[Dataset entries]
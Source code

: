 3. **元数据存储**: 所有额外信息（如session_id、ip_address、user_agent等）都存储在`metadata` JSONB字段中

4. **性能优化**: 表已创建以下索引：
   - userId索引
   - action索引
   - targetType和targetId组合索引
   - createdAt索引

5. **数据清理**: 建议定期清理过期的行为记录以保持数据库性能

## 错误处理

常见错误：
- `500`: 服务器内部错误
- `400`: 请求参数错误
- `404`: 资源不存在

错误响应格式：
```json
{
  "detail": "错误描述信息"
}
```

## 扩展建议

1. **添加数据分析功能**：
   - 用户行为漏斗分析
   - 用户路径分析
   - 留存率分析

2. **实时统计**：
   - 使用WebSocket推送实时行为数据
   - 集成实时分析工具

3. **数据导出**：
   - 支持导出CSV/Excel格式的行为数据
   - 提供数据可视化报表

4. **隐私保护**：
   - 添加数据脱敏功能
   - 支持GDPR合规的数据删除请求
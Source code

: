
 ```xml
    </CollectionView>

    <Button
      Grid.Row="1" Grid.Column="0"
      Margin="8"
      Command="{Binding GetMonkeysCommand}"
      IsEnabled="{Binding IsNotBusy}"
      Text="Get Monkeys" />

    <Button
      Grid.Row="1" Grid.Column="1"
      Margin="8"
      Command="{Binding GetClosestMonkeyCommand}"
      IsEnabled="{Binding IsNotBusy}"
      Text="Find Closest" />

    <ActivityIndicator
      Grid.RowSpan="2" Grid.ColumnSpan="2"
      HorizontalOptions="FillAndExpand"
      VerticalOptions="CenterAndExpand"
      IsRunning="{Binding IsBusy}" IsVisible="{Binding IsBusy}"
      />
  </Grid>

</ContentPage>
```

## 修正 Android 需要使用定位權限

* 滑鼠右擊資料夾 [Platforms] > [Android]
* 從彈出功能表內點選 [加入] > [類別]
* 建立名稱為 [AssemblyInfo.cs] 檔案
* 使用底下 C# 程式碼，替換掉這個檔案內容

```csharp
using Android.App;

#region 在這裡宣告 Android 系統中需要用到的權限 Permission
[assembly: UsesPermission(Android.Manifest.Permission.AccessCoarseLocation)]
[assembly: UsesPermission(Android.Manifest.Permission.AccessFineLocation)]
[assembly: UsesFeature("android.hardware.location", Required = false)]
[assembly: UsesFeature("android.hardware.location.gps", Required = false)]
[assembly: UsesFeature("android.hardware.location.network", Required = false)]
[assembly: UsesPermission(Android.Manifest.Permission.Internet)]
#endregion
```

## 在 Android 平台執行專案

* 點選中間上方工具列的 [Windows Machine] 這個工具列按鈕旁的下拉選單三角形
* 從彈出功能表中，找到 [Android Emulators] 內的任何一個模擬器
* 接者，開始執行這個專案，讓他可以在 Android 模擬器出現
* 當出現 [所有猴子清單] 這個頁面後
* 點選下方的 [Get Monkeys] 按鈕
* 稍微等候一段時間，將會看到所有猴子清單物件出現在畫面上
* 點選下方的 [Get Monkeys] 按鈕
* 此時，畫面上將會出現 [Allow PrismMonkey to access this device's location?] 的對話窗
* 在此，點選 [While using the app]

--

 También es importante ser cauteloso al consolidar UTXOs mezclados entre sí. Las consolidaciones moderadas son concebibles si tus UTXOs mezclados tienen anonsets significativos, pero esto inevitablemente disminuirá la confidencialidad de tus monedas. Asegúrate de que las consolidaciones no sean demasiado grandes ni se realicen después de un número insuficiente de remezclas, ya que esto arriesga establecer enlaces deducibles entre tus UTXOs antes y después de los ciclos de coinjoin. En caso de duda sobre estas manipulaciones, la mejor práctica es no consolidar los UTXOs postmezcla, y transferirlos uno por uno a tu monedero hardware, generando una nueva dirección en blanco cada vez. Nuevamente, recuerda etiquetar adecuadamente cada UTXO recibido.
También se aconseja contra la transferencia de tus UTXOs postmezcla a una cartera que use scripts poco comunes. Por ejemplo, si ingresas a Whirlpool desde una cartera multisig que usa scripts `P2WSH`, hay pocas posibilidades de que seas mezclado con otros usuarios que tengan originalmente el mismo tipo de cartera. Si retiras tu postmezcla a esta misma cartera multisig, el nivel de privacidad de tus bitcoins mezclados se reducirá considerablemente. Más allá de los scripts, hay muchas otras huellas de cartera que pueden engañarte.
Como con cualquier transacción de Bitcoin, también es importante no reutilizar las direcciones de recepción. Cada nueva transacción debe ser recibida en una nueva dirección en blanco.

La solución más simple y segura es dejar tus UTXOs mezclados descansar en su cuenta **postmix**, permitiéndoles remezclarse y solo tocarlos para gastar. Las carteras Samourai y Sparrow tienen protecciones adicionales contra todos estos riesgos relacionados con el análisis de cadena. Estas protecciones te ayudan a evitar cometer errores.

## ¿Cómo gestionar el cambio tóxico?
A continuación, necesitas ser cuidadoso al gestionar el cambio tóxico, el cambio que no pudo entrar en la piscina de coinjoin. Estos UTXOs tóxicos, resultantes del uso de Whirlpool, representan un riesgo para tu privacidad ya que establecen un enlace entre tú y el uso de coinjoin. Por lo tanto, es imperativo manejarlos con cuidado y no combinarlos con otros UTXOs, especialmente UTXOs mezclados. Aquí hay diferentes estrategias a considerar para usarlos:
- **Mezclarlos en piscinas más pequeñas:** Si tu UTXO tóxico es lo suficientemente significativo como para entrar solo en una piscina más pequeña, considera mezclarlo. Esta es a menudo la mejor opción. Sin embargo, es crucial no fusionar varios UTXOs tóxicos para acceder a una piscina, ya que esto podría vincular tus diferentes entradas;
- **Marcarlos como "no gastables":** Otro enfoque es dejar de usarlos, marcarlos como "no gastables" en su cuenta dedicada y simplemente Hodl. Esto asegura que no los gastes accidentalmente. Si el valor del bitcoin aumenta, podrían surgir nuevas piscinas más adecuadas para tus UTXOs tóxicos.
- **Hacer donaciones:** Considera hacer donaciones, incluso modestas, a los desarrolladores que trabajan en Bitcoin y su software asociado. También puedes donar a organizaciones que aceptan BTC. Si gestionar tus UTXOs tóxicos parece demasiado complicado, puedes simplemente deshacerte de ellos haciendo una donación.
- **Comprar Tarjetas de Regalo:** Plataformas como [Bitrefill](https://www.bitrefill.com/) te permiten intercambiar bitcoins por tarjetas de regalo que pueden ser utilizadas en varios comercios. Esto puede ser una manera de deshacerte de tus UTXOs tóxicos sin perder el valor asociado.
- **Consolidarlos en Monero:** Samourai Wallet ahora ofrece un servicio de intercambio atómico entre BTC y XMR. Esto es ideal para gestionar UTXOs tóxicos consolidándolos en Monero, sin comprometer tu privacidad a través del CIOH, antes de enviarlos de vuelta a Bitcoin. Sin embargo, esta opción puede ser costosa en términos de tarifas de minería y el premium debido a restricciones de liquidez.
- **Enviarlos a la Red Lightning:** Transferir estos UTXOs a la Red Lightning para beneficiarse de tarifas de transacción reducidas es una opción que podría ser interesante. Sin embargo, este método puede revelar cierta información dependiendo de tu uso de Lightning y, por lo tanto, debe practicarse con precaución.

* * *

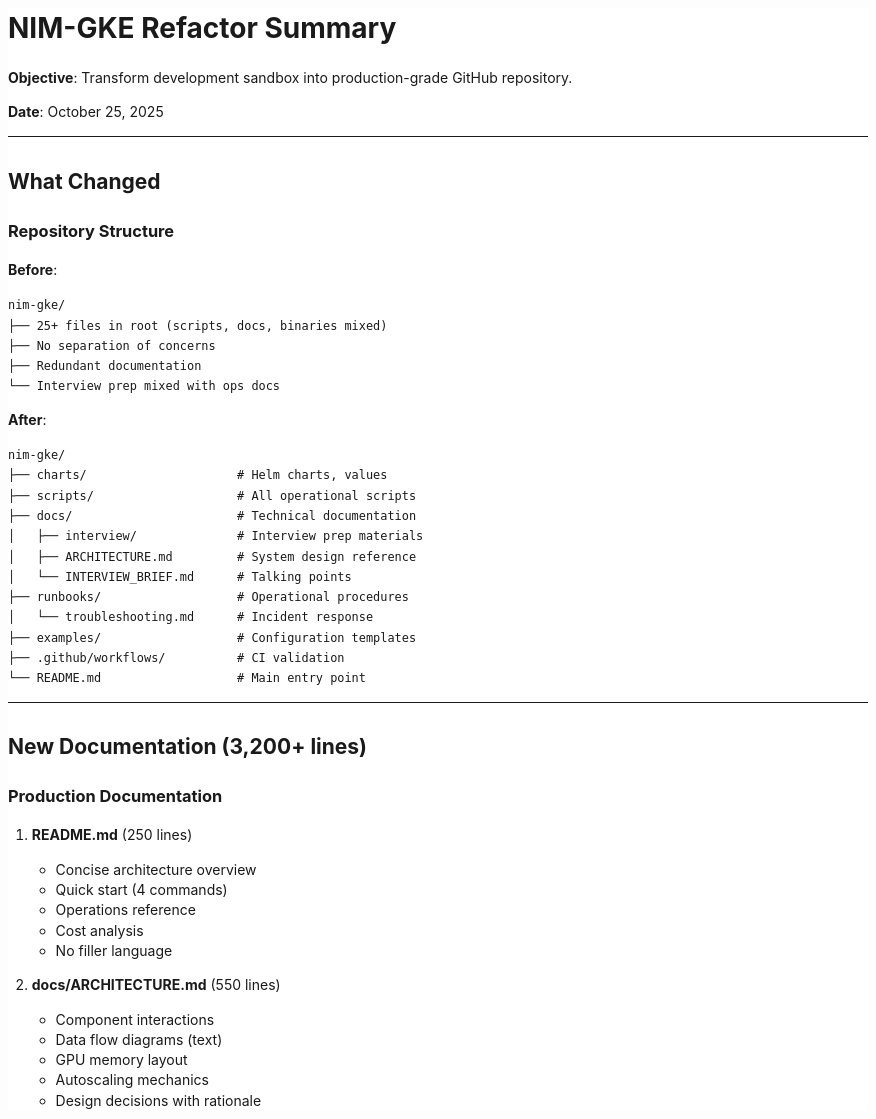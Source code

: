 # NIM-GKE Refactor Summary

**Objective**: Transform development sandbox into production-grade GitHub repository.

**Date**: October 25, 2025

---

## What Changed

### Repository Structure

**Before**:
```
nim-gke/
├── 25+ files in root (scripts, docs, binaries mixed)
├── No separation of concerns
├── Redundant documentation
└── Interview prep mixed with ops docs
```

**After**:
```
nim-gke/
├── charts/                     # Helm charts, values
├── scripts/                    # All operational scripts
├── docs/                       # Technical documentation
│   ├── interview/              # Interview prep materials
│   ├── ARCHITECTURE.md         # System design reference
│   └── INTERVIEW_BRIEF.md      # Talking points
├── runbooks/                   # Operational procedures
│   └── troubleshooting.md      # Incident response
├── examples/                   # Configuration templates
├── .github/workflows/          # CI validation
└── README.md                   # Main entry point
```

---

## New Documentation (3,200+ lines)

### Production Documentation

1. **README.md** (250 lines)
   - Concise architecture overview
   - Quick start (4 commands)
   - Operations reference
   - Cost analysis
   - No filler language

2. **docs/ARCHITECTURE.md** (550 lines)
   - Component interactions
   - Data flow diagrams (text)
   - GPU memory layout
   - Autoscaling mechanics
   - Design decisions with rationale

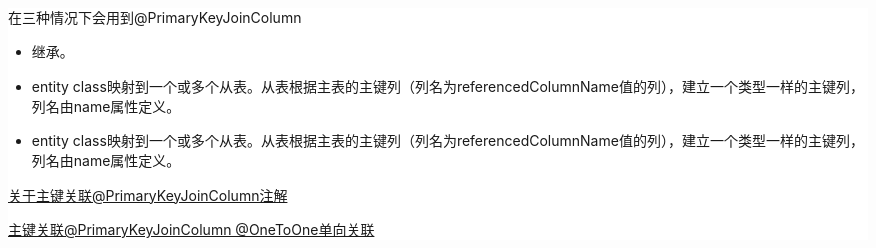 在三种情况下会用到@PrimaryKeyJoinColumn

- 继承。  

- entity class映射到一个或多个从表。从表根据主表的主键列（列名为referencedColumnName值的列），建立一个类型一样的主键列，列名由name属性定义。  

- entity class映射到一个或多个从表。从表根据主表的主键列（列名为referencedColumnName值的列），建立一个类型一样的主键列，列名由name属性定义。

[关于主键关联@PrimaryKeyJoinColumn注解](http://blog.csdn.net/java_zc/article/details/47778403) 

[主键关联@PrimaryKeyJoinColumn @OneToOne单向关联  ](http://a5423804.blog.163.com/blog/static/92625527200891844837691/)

__WHAT THIS TASK INVOLVES__
Show all of the lines above in which "solo" is present.

__SOLUTION FOR THIS EXERCISE__
La solución más simple y segura es dejar tus UTXOs mezclados descansar en su cuenta **postmix**, permitiéndoles remezclarse y solo tocarlos para gastar. Las carteras Samourai y Sparrow tienen protecciones adicionales contra todos estos riesgos relacionados con el análisis de cadena. Estas protecciones te ayudan a evitar cometer errores.
- **Mezclarlos en piscinas más pequeñas:** Si tu UTXO tóxico es lo suficientemente significativo como para entrar solo en una piscina más pequeña, considera mezclarlo. Esta es a menudo la mejor opción. Sin embargo, es crucial no fusionar varios UTXOs tóxicos para acceder a una piscina, ya que esto podría vincular tus diferentes entradas;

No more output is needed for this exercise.